Include in the reply only the lines from the start of the data below through the line containing "is not to be", reproduced exactly and with no pictures.
═══ Source information
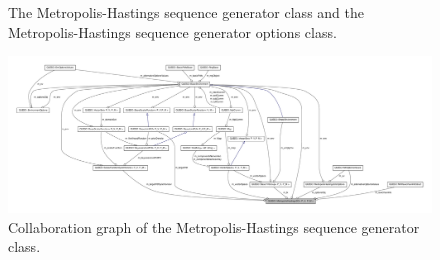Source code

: \begin{figure}[htpb]
\vspace{-.2cm}
\caption{The Metropolis-Hastings sequence generator class and the Metropolis-Hastings sequence generator options class.}
\end{figure}

% 


\begin{figure}[p]
\centering
\includegraphics[scale=.35,clip=true,angle=90]{rawfigs/metropolis_hastings_coll}
 \vspace{-.8cm}
\caption{Collaboration graph of the  Metropolis-Hastings sequence generator class.}
\label{fig-metropolis-hastings-coll}
\end{figure}

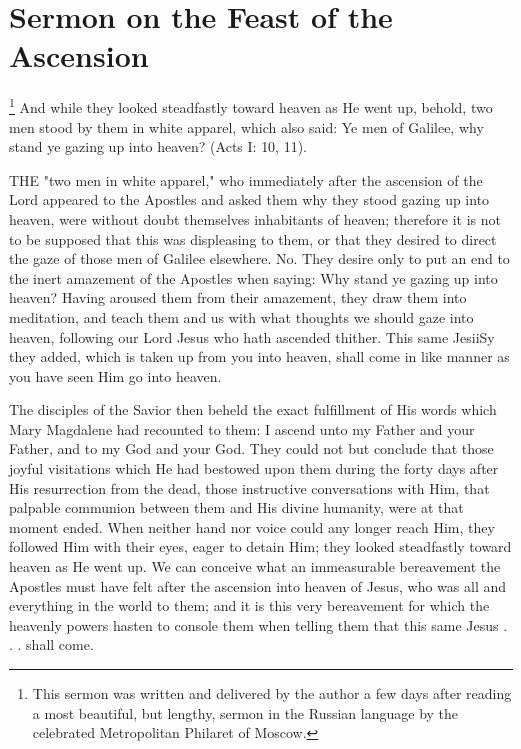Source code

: \chapter{Sermon on the Feast of the Ascension}

\footnote{This sermon was written and delivered by the
author a few days after reading a most beautiful, but
lengthy, sermon in the Russian language by the celebrated
Metropolitan Philaret of Moscow.}
And while they looked steadfastly toward heaven as He 
went up, behold, two men stood by them in white apparel, 
which also said: Ye men of Galilee, why stand ye gazing 
up into heaven? (Acts I: 10, 11). 

THE "two men in white apparel," who immediately
after the ascension of the Lord appeared
to the Apostles and asked them why they 
stood gazing up into heaven, were without doubt 
themselves inhabitants of heaven; therefore it 
is not to be supposed that this was displeasing 
to them, or that they desired to direct the gaze of 
those men of Galilee elsewhere. No. They desire
only to put an end to the inert amazement 
of the Apostles when saying: Why stand ye 
gazing up into heaven? Having aroused them 
from their amazement, they draw them into meditation,
and teach them and us with what thoughts 
we should gaze into heaven, following our Lord 
Jesus who hath ascended thither. This same
JesiiSy they added, which is taken up from you 
into heaven, shall come in like manner as you 
have seen Him go into heaven. 

The disciples of the Savior then beheld the 
exact fulfillment of His words which Mary 
Magdalene had recounted to them: I ascend 
unto my Father and your Father, and to my 
God and your God. They could not but conclude
that those joyful visitations which He had 
bestowed upon them during the forty days after 
His resurrection from the dead, those instructive 
conversations with Him, that palpable communion
between them and His divine humanity, were 
at that moment ended. When neither hand nor 
voice could any longer reach Him, they followed 
Him with their eyes, eager to detain Him; they 
looked steadfastly toward heaven as He went 
up. We can conceive what an immeasurable 
bereavement the Apostles must have felt after 
the ascension into heaven of Jesus, who was all 
and everything in the world to them; and it is 
this very bereavement for which the heavenly 
powers hasten to console them when telling them 
that this same Jesus . . . shall come. 

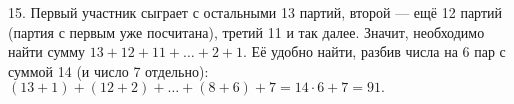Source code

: 15. Первый участник сыграет с остальными 13 партий, второй --- ещё 12 партий (партия с первым уже посчитана), третий 11 и так далее. Значит, необходимо найти сумму $13+12+11+\ldots+2+1.$ Её удобно найти, разбив числа на 6 пар с суммой 14 (и число 7 отдельно): $(13+1)+(12+2)+\ldots+(8+6)+7=14\cdot6+7=91.$\\
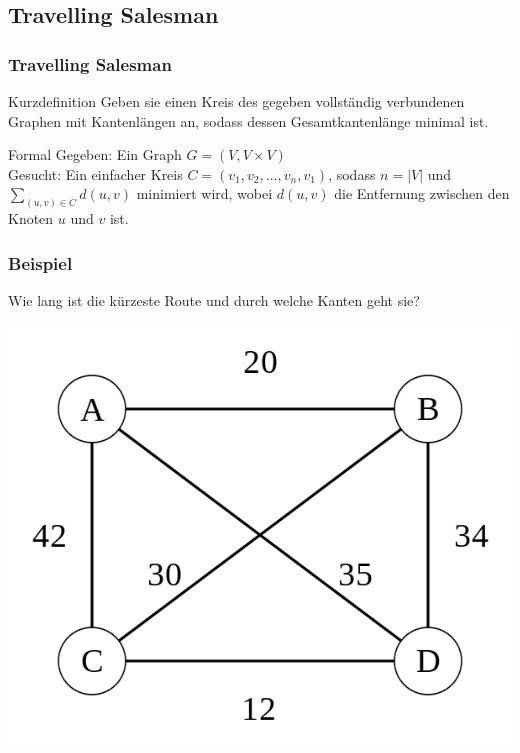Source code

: \subsection{Travelling Salesman}
\begin{frame}
	\frametitle{Travelling Salesman}
	\begin{block}{Kurzdefinition}
	Geben sie einen Kreis des gegeben vollständig verbundenen Graphen mit Kantenlängen an, sodass dessen Gesamtkantenlänge minimal ist.
	\end{block}
	\begin{block}{Formal}
	Gegeben: Ein Graph $G=(V,V \times V)$\\
	Gesucht: Ein einfacher Kreis $C=(v_1,v_2,...,v_n,v_1)$, sodass $n=|V|$ und $\sum_{(u,v)\in C} d(u,v)$ minimiert wird, wobei $d(u,v)$ die Entfernung zwischen den Knoten $u$ und $v$ ist.\\
	\end{block}
\end{frame}
\begin{frame}
	\frametitle{Beispiel}
	Wie lang ist die kürzeste Route und durch welche Kanten geht sie?
	\begin{center}		
		\includegraphics[scale=0.5]{images/Weighted_K4}
	\end{center}
\end{frame}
══════
Answer to this problem:
Source code

: \begin{figure}[htpb]
\vspace{-.2cm}
\caption{The Metropolis-Hastings sequence generator class and the Metropolis-Hastings sequence generator options class.}
\end{figure}

% 


\begin{figure}[p]
\centering
\includegraphics[scale=.35,clip=true,angle=90]{rawfigs/metropolis_hastings_coll}
 \vspace{-.8cm}
\caption{Collaboration graph of the  Metropolis-Hastings sequence generator class.}
\label{fig-metropolis-hastings-coll}
\end{figure}

Source code

: \chapter{Sermon on the Feast of the Ascension}

\footnote{This sermon was written and delivered by the
author a few days after reading a most beautiful, but
lengthy, sermon in the Russian language by the celebrated
Metropolitan Philaret of Moscow.}
And while they looked steadfastly toward heaven as He 
went up, behold, two men stood by them in white apparel, 
which also said: Ye men of Galilee, why stand ye gazing 
up into heaven? (Acts I: 10, 11). 

THE "two men in white apparel," who immediately
after the ascension of the Lord appeared
to the Apostles and asked them why they 
stood gazing up into heaven, were without doubt 
themselves inhabitants of heaven; therefore it 
is not to be supposed that this was displeasing 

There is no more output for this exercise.